However, if you already have images, this action just ensures that the color for the segmentation mask is exact, forcing a pink-ish color to the exact pixel values. Photoshop, for example, does some adjustment of colors on a normal save to match your screen's color profile. You can prevent having to run this action at all if saving from photoshop by ensuring that the convert to sRGB option in the save for web dialog is unchecked.
-
merge_segmentation- this action does not need to be run until after all of your model training and image generation has been done. Essentially it is the last step, helping you to visualize how well your machine-learning generated masks actually mask off your subject. It does the following: -
Adds both the regular image and the segmentation masks as layers
-
Selects the color range matching the segmentation layer
-
Makes a mask around the regular image
You end up with 3 layers - one with the untouched photo, one with the segmentation mask, and one with your regular image masked off to show how well the background was removed and the subjects were isolated.
Convert your RGB segmentation images to indexed colors
In order to reduce the number of dimensions of processing deeplab has to do on each image, we will be converting each found RGB color in the segmentation images you made (i.e. RGB(192,128,128)) to an indexed color value (i.e. 1). This will make processing a lot faster.
This repo includes a file in the deeplab/datasets/ directory called convert_rgb_to_index.py which will help you accomplish that.
Before running, make sure to edit the following:
# palette (color map) describes the (R, G, B): Label pair
palette = {(0, 0, 0) : 0 , #background
(192, 128, 128) : 1 #person
}
If you are not processing people, the palette should contain all of the segmentation colors you are trying to detect. In our case, since we are just looking for people, the palette contains black for the background as index 0, and pink for the foreground as index 1.
label_dir: this is the path (relative to the datasets directory where this file is contained) where your Segmentation Class images were saved. Make sure to change it if your file locations differ.
new_label_dir: this is the path where your newly generated images will be saved. You do not need to make this directory, it will be generated for you.
To run the script, from the datasets directory, run: python3 convert_rgb_to_index.py. You will need to make sure all of this files dependencies are installed via pip:
pip3 install Pillow tqdm numpy
Once it runs, you should have a new folder SegmentationClassRaw (or whatever you called the new_label_dir folder). It should contain a list of .png images. They will all look black. This is normal. We converted the RGB values into single index values, so a standard image viewer won't understand this format.

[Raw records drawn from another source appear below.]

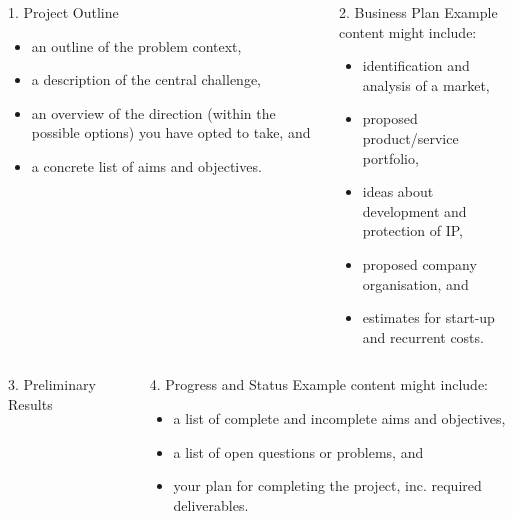 \documentclass[ %
                    author={Daniel Page},
                supervisor={Dr. Ian Holyer},
                     title={Some Structural Guidelines for CS MEng Posters},
                  subtitle={},
                    degree={MEng},
                      year={2012} ]{poster}
\begin{document}
\begin{frame}{}
\begin{columns}[t]
\begin{column}{0.422\linewidth}
\begin{block}{\Large 1. Project Outline}
  \begin{itemize}
  \item an outline of the problem context,
  \item a description of the central challenge, 
  \item an overview of the direction (within the possible options) you 
        have opted to take,
        and
  \item a concrete list of aims and objectives.
  \end{itemize}
  \end{block}
  \end{column}

  \begin{column}{0.422\linewidth}
  \begin{block}{\Large 2. Business Plan}
  Example content might include:

  \begin{itemize}
  \item identification and analysis of a market,
  \item proposed product/service portfolio,
  \item ideas about development and protection of IP,
  \item proposed company organisation,
        and
  \item estimates for start-up and recurrent costs.
  \end{itemize}
  \end{block}
  \end{column}
\end{columns}

\vfill

\begin{columns}[t]
  \begin{column}{0.422\linewidth}
  \begin{block}{\Large 3. Preliminary Results}
  \vspace{10cm}
  \end{block}
  \end{column}
  \begin{column}{0.422\linewidth}
  \begin{block}{\Large 4. Progress and Status}
  Example content might include:

  \begin{itemize}
  \item a list of complete and incomplete aims and objectives,
  \item a list of open questions or problems,
        and
  \item your plan for completing the project, inc. required deliverables.
  \end{itemize}
  \end{block}
  \end{column}
\end{columns}

\vfill

\end{frame}

\end{document}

Make a list of all your training and test images
Make another folder at the same level as JPEGImages called SegmentationClass (see the folder structure section below for the a better sense of the entire folder structure you will be adding to deeplab). This folder will contain all your segmentation images.
Deciding how to divide up your train and validation set is up to you. Ideally you have at least 500 training images, and at least 100 test images. A good starting split might be a 10:1 ratio of training to test images.
Generate the tfrecord folder
Tensorflow has a tfrecord format that makes storing training data much more efficient. We will need to generate this folder for our dataset. To do so, this repo has made a copy of the build_voc2012_data.py file which has been saved as a new file, (in our case build_pqr_data.py).
Edit the build_pqr_data.py file, and make sure there is a flag for our model's desired folders. In this case, look at ~line80:
tf.app.flags.DEFINE_string('image_folder',
'./PQR/JPEGImages',
'Folder containing images.')
tf.app.flags.DEFINE_string(
'semantic_segmentation_folder',
'./PQR/SegmentationClassRaw',
'Folder containing semantic segmentation annotations.')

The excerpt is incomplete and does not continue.